There’s no time like mid-winter for thinking about something completely different – the fruits of mid-summer.
In this case, we’re thinking about fresh figs. And while (other than idle daydreaming) would a news page about petroleum and petrochemicals be thinking about figs? We’ve got an answer for that. Or actually, Matthew Naitove, at Plastics Technology magazine has an answer:
“If you’re a fan of fresh figs (as I am), then you may have resigned yourself (as I have) to the fact that when you buy figs in a plastic mesh-style box, the fruit on the top may look great, but the figs on the bottom will be mashed, mis-shapen, and quite possibly moldy as a result.
“Well, I am resigned to such disappointment no longer, thanks to a more imaginative use of plastics [and there’s your connection!]. For the first time since I have been living in New York City … I found a supermarket that stocks fresh figs in thermoformed PET clamshells, where each piece of fruit (six to eight) is held snugly in its own separate pocket.

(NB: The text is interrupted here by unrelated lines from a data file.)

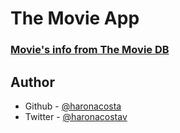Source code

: # The Movie App

### [Movie's info from The Movie DB](https://www.themoviedb.org 'The Movie DB')

## Author

- Github - [@haronacosta](https://github.com/haronacosta/)
- Twitter - [@haronacostav](https://www.twitter.com/haronacostav)
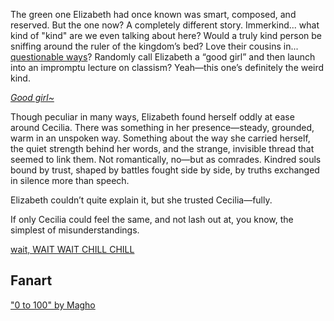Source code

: <!-- title: Are You Okay? -->

The green one Elizabeth had once known was smart, composed, and reserved. But the one now? A completely different story. Immerkind... what kind of "kind" are we even talking about here? Would a truly kind person be sniffing around the ruler of the kingdom’s bed? Love their cousins in... [questionable ways](https://www.youtube.com/live/wnQuawM-3Jc?si=CHriNMsPTDxnzLRI&t=3384)? Randomly call Elizabeth a “good girl” and then launch into an impromptu lecture on classism? Yeah—this one’s definitely the weird kind.

[_Good girl~_](#embed:https://www.youtube.com/live/wnQuawM-3Jc?si=FUb4Y6R2hdczJZjZ&t=9057)

Though peculiar in many ways, Elizabeth found herself oddly at ease around Cecilia. There was something in her presence—steady, grounded, warm in an unspoken way. Something about the way she carried herself, the quiet strength behind her words, and the strange, invisible thread that seemed to link them. Not romantically, no—but as comrades. Kindred souls bound by trust, shaped by battles fought side by side, by truths exchanged in silence more than speech.

Elizabeth couldn’t quite explain it, but she trusted Cecilia—fully.

If only Cecilia could feel the same, and not lash out at, you know, the simplest of misunderstandings.

[wait, WAIT WAIT CHILL CHILL](#embed:https://www.youtube.com/live/wnQuawM-3Jc?si=50KJ0NQbXZVnvoL6&t=8749)

## Fanart

["0 to 100" by Magho](https://x.com/M_Agho/status/1921857159337300240)
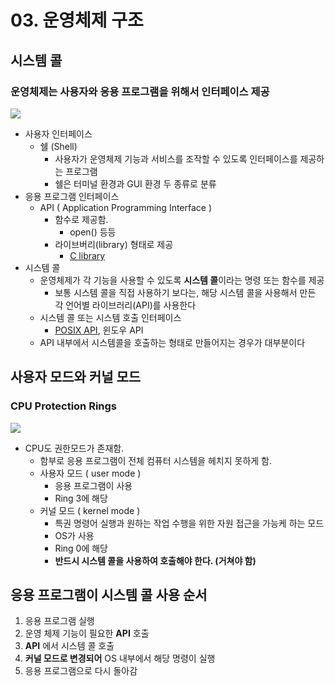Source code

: # 03. 운영체제 구조

## 시스템 콜

### 운영체제는 사용자와 응용 프로그램을 위해서 인터페이스 제공

![](https://upload.wikimedia.org/wikipedia/ko/thumb/a/a3/Operating_system_placement_kor.png/180px-Operating_system_placement_kor.png)

* 사용자 인터페이스
  * 쉘 \(Shell\)
    * 사용자가 운영체제 기능과 서비스를 조작할 수 있도록 인터페이스를 제공하는   프로그램
    * 쉘은 터미널 환경과 GUI 환경 두 종류로 분류
* 응용 프로그램 인터페이스
  * API \( Application Programming Interface \)
    * 함수로 제공함.
      * open\(\) 등등
    * 라이브버리\(library\) 형태로 제공
      * [C library](https://www.gnu.org/software/libc/)
* 시스템 콜
  * 운영체제가 각 기능을 사용할 수 있도록 **시스템 콜**이라는 명령 또는 함수를 제공
    * 보통 시스템 콜을 직접 사용하기 보다는, 해당 시스템 콜을 사용해서 만든 각 언어별 라이브러리\(API\)를 사용한다
  * 시스템 콜 또는 시스템 호출 인터페이스
    * [POSIX API](https://docs.oracle.com/cd/E19048-01/chorus4/806-3328/6jcg1bm05/index.html), 윈도우 API
  * API 내부에서 시스템콜을 호출하는 형태로 만들어지는 경우가 대부분이다

## 사용자 모드와 커널 모드

### CPU Protection Rings

![](https://upload.wikimedia.org/wikipedia/commons/thumb/2/2f/Priv_rings.svg/1200px-Priv_rings.svg.png)

* CPU도 권한모드가 존재함.
  * 함부로 응용 프로그램이 전체 컴퓨터 시스템을 헤치지 못하게 함.
  * 사용자 모드 \( user mode \)
    * 응용 프로그램이 사용
    * Ring 3에 해당
  * 커널 모드 \( kernel mode \)
    * 특권 명령어 실행과 원하는 작업 수행을 위한 자원 접근을 가능케 하는 모드
    * OS가 사용
    * Ring 0에 해당
    * **반드시 시스템 콜을 사용하여 호출해야 한다. \(거쳐야 함\)**

## 응용 프로그램이 시스템 콜 사용 순서

1. 응용 프로그램 실행
2. 운영 체제 기능이 필요한 **API** 호출
3. **API** 에서 시스템 콜 호출
4. **커널 모드로 변경되어** OS 내부에서 해당 명령이 실행
5. 응용 프로그램으로 다시 돌아감
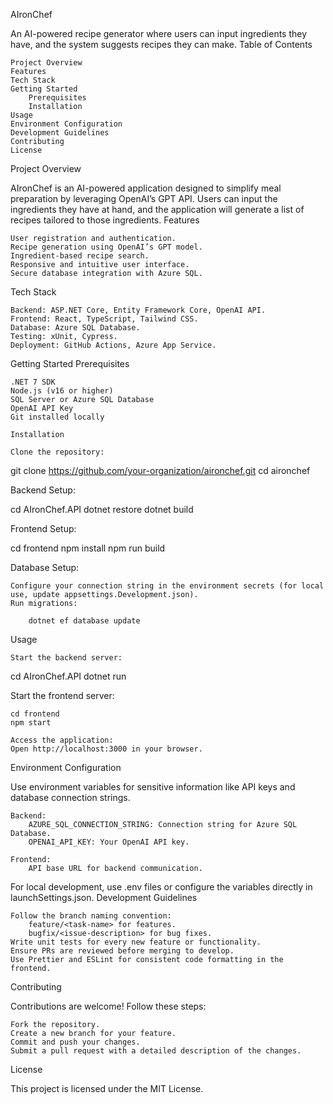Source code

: AIronChef

An AI-powered recipe generator where users can input ingredients they have, and the system suggests recipes they can make.
Table of Contents

    Project Overview
    Features
    Tech Stack
    Getting Started
        Prerequisites
        Installation
    Usage
    Environment Configuration
    Development Guidelines
    Contributing
    License

Project Overview

AIronChef is an AI-powered application designed to simplify meal preparation by leveraging OpenAI’s GPT API. Users can input the ingredients they have at hand, and the application will generate a list of recipes tailored to those ingredients.
Features

    User registration and authentication.
    Recipe generation using OpenAI’s GPT model.
    Ingredient-based recipe search.
    Responsive and intuitive user interface.
    Secure database integration with Azure SQL.

Tech Stack

    Backend: ASP.NET Core, Entity Framework Core, OpenAI API.
    Frontend: React, TypeScript, Tailwind CSS.
    Database: Azure SQL Database.
    Testing: xUnit, Cypress.
    Deployment: GitHub Actions, Azure App Service.

Getting Started
Prerequisites

    .NET 7 SDK
    Node.js (v16 or higher)
    SQL Server or Azure SQL Database
    OpenAI API Key
    Git installed locally

    Installation

    Clone the repository:

git clone https://github.com/your-organization/aironchef.git
cd aironchef

Backend Setup:

cd AIronChef.API
dotnet restore
dotnet build

Frontend Setup:

cd frontend
npm install
npm run build

Database Setup:

    Configure your connection string in the environment secrets (for local use, update appsettings.Development.json).
    Run migrations:

        dotnet ef database update

Usage

    Start the backend server:

cd AIronChef.API
dotnet run

Start the frontend server:

    cd frontend
    npm start

    Access the application:
    Open http://localhost:3000 in your browser.

Environment Configuration

Use environment variables for sensitive information like API keys and database connection strings.

    Backend:
        AZURE_SQL_CONNECTION_STRING: Connection string for Azure SQL Database.
        OPENAI_API_KEY: Your OpenAI API key.

    Frontend:
        API base URL for backend communication.

For local development, use .env files or configure the variables directly in launchSettings.json.
Development Guidelines

    Follow the branch naming convention:
        feature/<task-name> for features.
        bugfix/<issue-description> for bug fixes.
    Write unit tests for every new feature or functionality.
    Ensure PRs are reviewed before merging to develop.
    Use Prettier and ESLint for consistent code formatting in the frontend.

Contributing

Contributions are welcome! Follow these steps:

    Fork the repository.
    Create a new branch for your feature.
    Commit and push your changes.
    Submit a pull request with a detailed description of the changes.

License

This project is licensed under the MIT License.
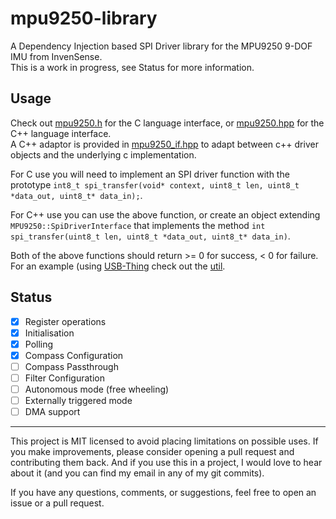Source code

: # mpu9250-library

A Dependency Injection based SPI Driver library for the MPU9250 9-DOF IMU from InvenSense.  
This is a work in progress, see Status for more information.

## Usage
Check out [mpu9250.h](lib/include/mpu9250.h) for the C language interface, or [mpu9250.hpp](lib/include/mpu9250.hpp) for the C++ language interface.  
A C++ adaptor is provided in [mpu9250_if.hpp](lib/include/mpu9250_if.hpp) to adapt between c++ driver objects and the underlying c implementation.  

For C use you will need to implement an SPI driver function with the prototype `int8_t spi_transfer(void* context, uint8_t len, uint8_t *data_out, uint8_t* data_in);`.  

For C++ use you can use the above function, or create an object extending `MPU9250::SpiDriverInterface` that implements the method `int spi_transfer(uint8_t len, uint8_t *data_out, uint8_t* data_in)`.  

Both of the above functions should return >= 0 for success, < 0 for failure. For an example (using [USB-Thing](https://github.com/ryankurte/usb-thing) check out the [util](/util/source/main.cpp). 

## Status
- [X] Register operations
- [X] Initialisation
- [X] Polling 
- [X] Compass Configuration
- [ ] Compass Passthrough
- [ ] Filter Configuration
- [ ] Autonomous mode (free wheeling)
- [ ] Externally triggered mode
- [ ] DMA support

------

This project is MIT licensed to avoid placing limitations on possible uses. 
If you make improvements, please consider opening a pull request and contributing them back. 
And if you use this in a project, I would love to hear about it (and you can find my email in any of my git commits).  

If you have any questions, comments, or suggestions, feel free to open an issue or a pull request.
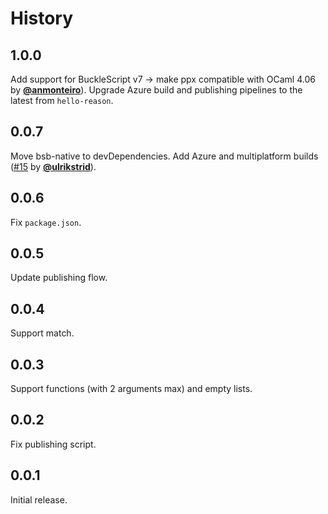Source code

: # History

## 1.0.0

Add support for BuckleScript v7 -> make ppx compatible with OCaml 4.06 by
**[@anmonteiro](https://github.com/anmonteiro)**).
Upgrade Azure build and publishing pipelines to the latest from `hello-reason`.

## 0.0.7

Move bsb-native to devDependencies. Add Azure and multiplatform builds ([#15](https://github.com/ahrefs/bs-emotion/pull/15) by **[@ulrikstrid](https://github.com/ulrikstrid)**).

## 0.0.6
Fix `package.json`.

## 0.0.5
Update publishing flow.

## 0.0.4
Support match.

## 0.0.3
Support functions (with 2 arguments max) and empty lists.

## 0.0.2
Fix publishing script.

## 0.0.1
Initial release.
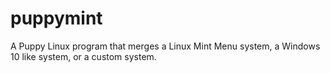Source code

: # puppymint
A Puppy Linux program that merges a Linux Mint Menu system, a Windows 10 like system, or a custom system.
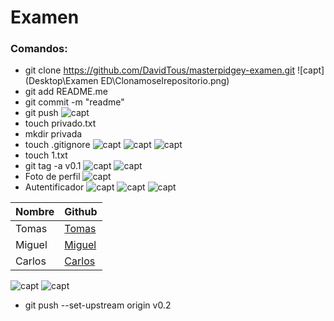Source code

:# Examen

### Comandos:

- git clone https://github.com/DavidTous/masterpidgey-examen.git
![capt](Desktop\Examen ED\Clonamoselrepositorio.png)
- git add README.me
- git commit -m "readme"
- git push
![capt](Capturas/2.png)
- touch privado.txt
- mkdir privada
- touch .gitignore
![capt](Capturas/3.png)
![capt](Capturas/4.png)
![capt](Capturas/5.png)
- touch 1.txt
- git tag -a v0.1
![capt](Capturas/6.png)
![capt](Capturas/7.png)
- Foto de perfil
![capt](Capturas/8.png)
- Autentificador
![capt](Capturas/9.png)
![capt](Capturas/10.png)
![capt](Capturas/11.png)

| Nombre | Github |
| -- | -- |
| Tomas | [Tomas](https://github.com/tomascarrascoo) |
| Miguel | [Miguel](https://github.com/MiguelOrtsB) |
| Carlos | [Carlos](https://github.com/CharlyMech) |

![capt](Capturas/12.png)
![capt](Capturas/13.png)
- git push --set-upstream origin v0.2

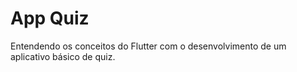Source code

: # App Quiz

Entendendo os conceitos do Flutter com o desenvolvimento de um aplicativo básico de quiz.
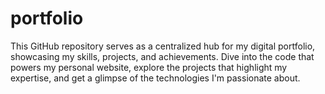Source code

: # portfolio
This GitHub repository serves as a centralized hub for my digital portfolio, showcasing my skills, projects, and achievements. Dive into the code that powers my personal website, explore the projects that highlight my expertise, and get a glimpse of the technologies I'm passionate about.
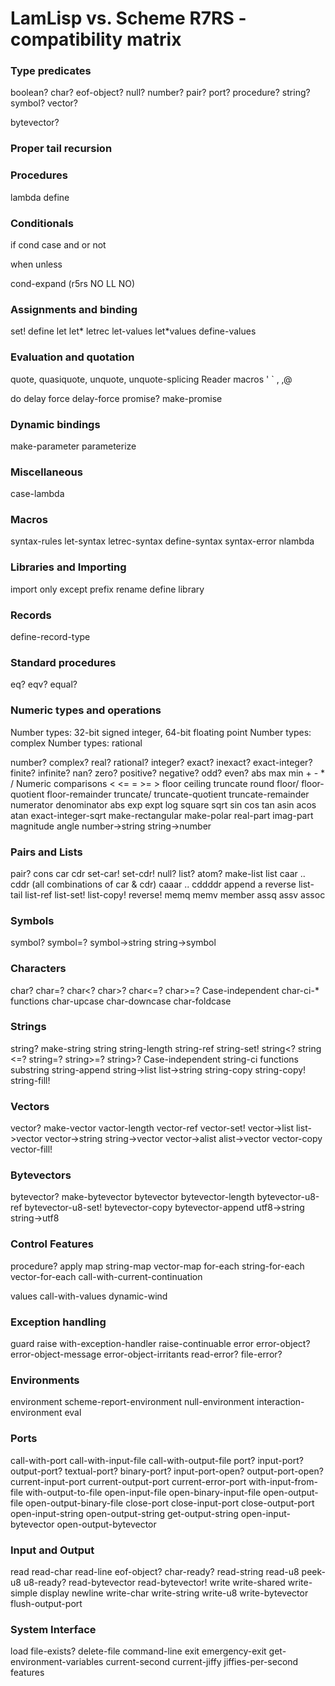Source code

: # LamLisp vs. Scheme R7RS - compatibility matrix

### Type predicates
boolean?
char? eof-object?
null? number?
pair? port?
procedure? string?
symbol? vector?

bytevector?

### Proper tail recursion

### Procedures
lambda define

### Conditionals
if cond case and or not

when unless

cond-expand (r5rs NO LL NO)


### Assignments and binding
set! define let let* letrec
let-values let*values define-values

### Evaluation and quotation
quote, quasiquote, unquote, unquote-splicing
Reader macros ' ` , ,@

do delay force delay-force promise? make-promise

### Dynamic bindings
make-parameter
parameterize

### Miscellaneous
case-lambda

### Macros
syntax-rules
let-syntax letrec-syntax define-syntax syntax-error
nlambda

### Libraries and Importing
import only except prefix rename define library

### Records
define-record-type

### Standard procedures
eq? eqv? equal?

### Numeric types and operations
Number types: 32-bit signed integer, 64-bit floating point
Number types: complex
Number types: rational

number? complex? real? rational? integer? exact? inexact? exact-integer? finite? infinite?
nan? zero? positive? negative? odd? even?
abs max min + - * /
Numeric comparisons < <= = >= >
floor ceiling truncate round floor/ floor-quotient floor-remainder truncate/ truncate-quotient truncate-remainder
numerator denominator
abs exp expt log square sqrt
sin cos tan asin acos atan
exact-integer-sqrt
make-rectangular make-polar real-part imag-part magnitude angle
number->string string->number

### Pairs and Lists
pair? cons car cdr set-car! set-cdr! null? list?
atom?
make-list list 
caar .. cddr (all combinations of car & cdr)
caaar .. cddddr 
append a reverse list-tail list-ref list-set! list-copy!
reverse!
memq memv member assq assv assoc

### Symbols
symbol? symbol=? symbol->string string->symbol

### Characters
char? char=? char<? char>? char<=? char>=?
Case-independent char-ci-* functions
char-upcase char-downcase
char-foldcase

### Strings
string? make-string string string-length string-ref string-set!
string<? string <=? string=? string>=? string>?
Case-independent string-ci functions
substring string-append string->list list->string string-copy string-copy! string-fill!

### Vectors
vector? make-vector vactor-length vector-ref vector-set! vector->list list->vector
vector->string
string->vector
vector->alist alist->vector
vector-copy vector-fill!

### Bytevectors
bytevector? make-bytevector bytevector bytevector-length bytevector-u8-ref bytevector-u8-set! bytevector-copy bytevector-append
utf8->string string->utf8

### Control Features
procedure? apply map string-map vector-map for-each 
string-for-each vector-for-each
call-with-current-continuation

values call-with-values
dynamic-wind

### Exception handling
guard raise
with-exception-handler
raise-continuable
error error-object? error-object-message error-object-irritants
read-error? file-error?

### Environments
environment
scheme-report-environment null-environment interaction-environment eval

### Ports
call-with-port call-with-input-file call-with-output-file
port? input-port? output-port? textual-port? binary-port?
input-port-open? output-port-open?
current-input-port current-output-port current-error-port
with-input-from-file with-output-to-file
open-input-file open-binary-input-file open-output-file open-output-binary-file
close-port close-input-port close-output-port
open-input-string
open-output-string get-output-string
open-input-bytevector
open-output-bytevector

### Input and Output
read read-char read-line eof-object? char-ready? read-string read-u8 peek-u8 u8-ready? read-bytevector read-bytevector!
write
write-shared
write-simple
display newline write-char write-string write-u8 write-bytevector flush-output-port

### System Interface
load
file-exists? delete-file
command-line
exit emergency-exit
get-environment-variables
current-second current-jiffy jiffies-per-second
features

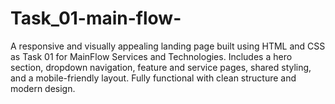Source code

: # Task_01-main-flow-
A responsive and visually appealing landing page built using HTML and CSS as Task 01 for MainFlow Services and Technologies. Includes a hero section, dropdown navigation, feature and service pages, shared styling, and a mobile-friendly layout. Fully functional with clean structure and modern design.
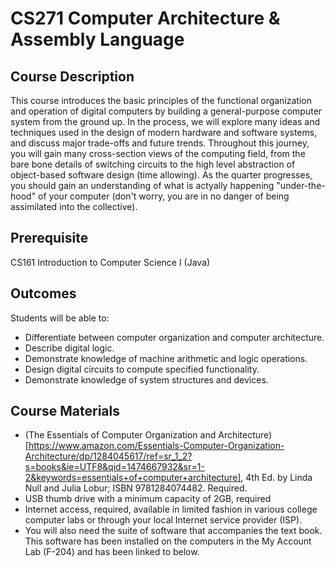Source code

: # CS271 Computer Architecture & Assembly Language #

## Course Description ##

This course introduces the basic principles of the functional organization and operation of digital computers by building a general-purpose computer system from the ground up. In the process, we will explore many ideas and techniques used in the design of modern hardware and software systems, and discuss major trade-offs and future trends. Throughout this journey, you will gain many cross-section views of the computing field, from the bare bone details of switching circuits to the high level abstraction of object-based software design (time allowing). As the quarter progresses, you should gain an understanding of what is actyally happening "under-the-hood" of your computer (don't worry, you are in no danger of being assimilated into the collective).

## Prerequisite ##

CS161 Introduction to Computer Science I (Java)

## Outcomes ##

Students will be able to:
* Differentiate between computer organization and computer architecture.
* Describe digital logic.
* Demonstrate knowledge of machine arithmetic and logic operations.
* Design digital circuits to compute specified functionality.
* Demonstrate knowledge of system structures and devices.

## Course Materials ##

* (The Essentials of Computer Organization and Architecture)[https://www.amazon.com/Essentials-Computer-Organization-Architecture/dp/1284045617/ref=sr_1_2?s=books&ie=UTF8&qid=1474667932&sr=1-2&keywords=essentials+of+computer+architecture], 4th Ed. by Linda Null and Julia Lobur; ISBN 9781284074482. Required. 
* USB thumb drive with a minimum capacity of 2GB, required
* Internet access, required, available in limited fashion in various college computer labs or through your local Internet service provider (ISP).
* You will also need the suite of software that accompanies the text book. This software has been installed on the computers in the My Account Lab (F-204) and has been linked to below.

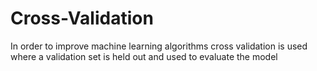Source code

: # Cross-Validation
In order to improve machine learning algorithms cross validation is used where a validation set is held out and used to evaluate the model

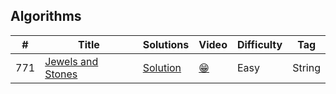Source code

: ## Algorithms

|  #  |      Title     |   Solutions   | Video  | Difficulty  | Tag
|-----|----------------|---------------|--------|-------------|-------------
|771|[Jewels and Stones](https://leetcode.com/problems/jewels-and-stones/)|[Solution](_771.ts) | [:grin:]() |Easy|String|
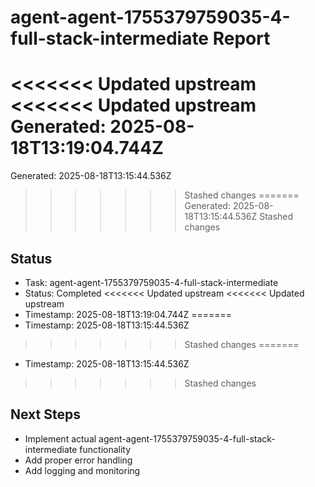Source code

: # agent-agent-1755379759035-4-full-stack-intermediate Report

<<<<<<< Updated upstream
<<<<<<< Updated upstream
Generated: 2025-08-18T13:19:04.744Z
=======
Generated: 2025-08-18T13:15:44.536Z
>>>>>>> Stashed changes
=======
Generated: 2025-08-18T13:15:44.536Z
>>>>>>> Stashed changes

## Status
- Task: agent-agent-1755379759035-4-full-stack-intermediate
- Status: Completed
<<<<<<< Updated upstream
<<<<<<< Updated upstream
- Timestamp: 2025-08-18T13:19:04.744Z
=======
- Timestamp: 2025-08-18T13:15:44.536Z
>>>>>>> Stashed changes
=======
- Timestamp: 2025-08-18T13:15:44.536Z
>>>>>>> Stashed changes

## Next Steps
- Implement actual agent-agent-1755379759035-4-full-stack-intermediate functionality
- Add proper error handling
- Add logging and monitoring
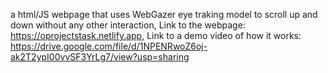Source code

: a html/JS webpage that uses WebGazer eye traking model to scroll up and down without any other interaction,
Link to the webpage: https://oprojectstask.netlify.app,
Link to a demo video of how it works: https://drive.google.com/file/d/1NPENRwoZ6oj-ak2T2ypI00vvSF3YrLg7/view?usp=sharing
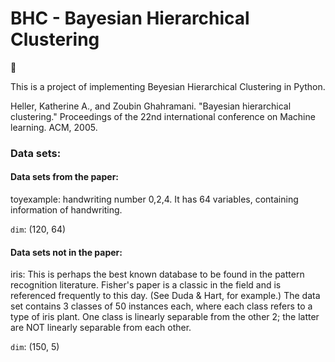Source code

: # BHC - Bayesian Hierarchical Clustering

:100: 

This is a project of implementing Beyesian Hierarchical Clustering in Python. 

Heller, Katherine A., and Zoubin Ghahramani. "Bayesian hierarchical clustering." Proceedings of the 22nd international conference on Machine learning. ACM, 2005.


### Data sets:
#### Data sets from the paper:
toyexample: handwriting number 0,2,4. It has 64 variables, containing information of handwriting.
   
   `dim`: (120, 64) <br/>

#### Data sets not in the paper:
iris: This is perhaps the best known database to be found in the pattern recognition literature. Fisher's paper is a classic in the field and is referenced frequently to this day. (See Duda & Hart, for example.) The data set contains 3 classes of 50 instances each, where each class refers to a type of iris plant. One class is linearly separable from the other 2; the latter are NOT linearly separable from each other.  <br/>
   
   `dim`: (150, 5) <br/>

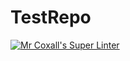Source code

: # TestRepo

[![Mr Coxall's Super Linter](https://github.com/ICS4U-Programming-ChristopherDB/TestRepo/workflows/Mr%20Coxall's%20Super%20Linter/badge.svg)](https://github.com/ICS4U-Programming-ChristopherDB/TestRepo/actions/)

No bouncing around, no mashing, no squishing, no leaking of juice to promote mold growth.”
It’s clear, it’s strong, it’s lightweight – you heat it, mold it, turn it into the perfect carrying case for figs. It’s recyclable when you’re done. And it’s only made possible by the petrochemicals needed to make that modern plastic. Not bad, even if the closest you come to a fig, is a Fig Newton.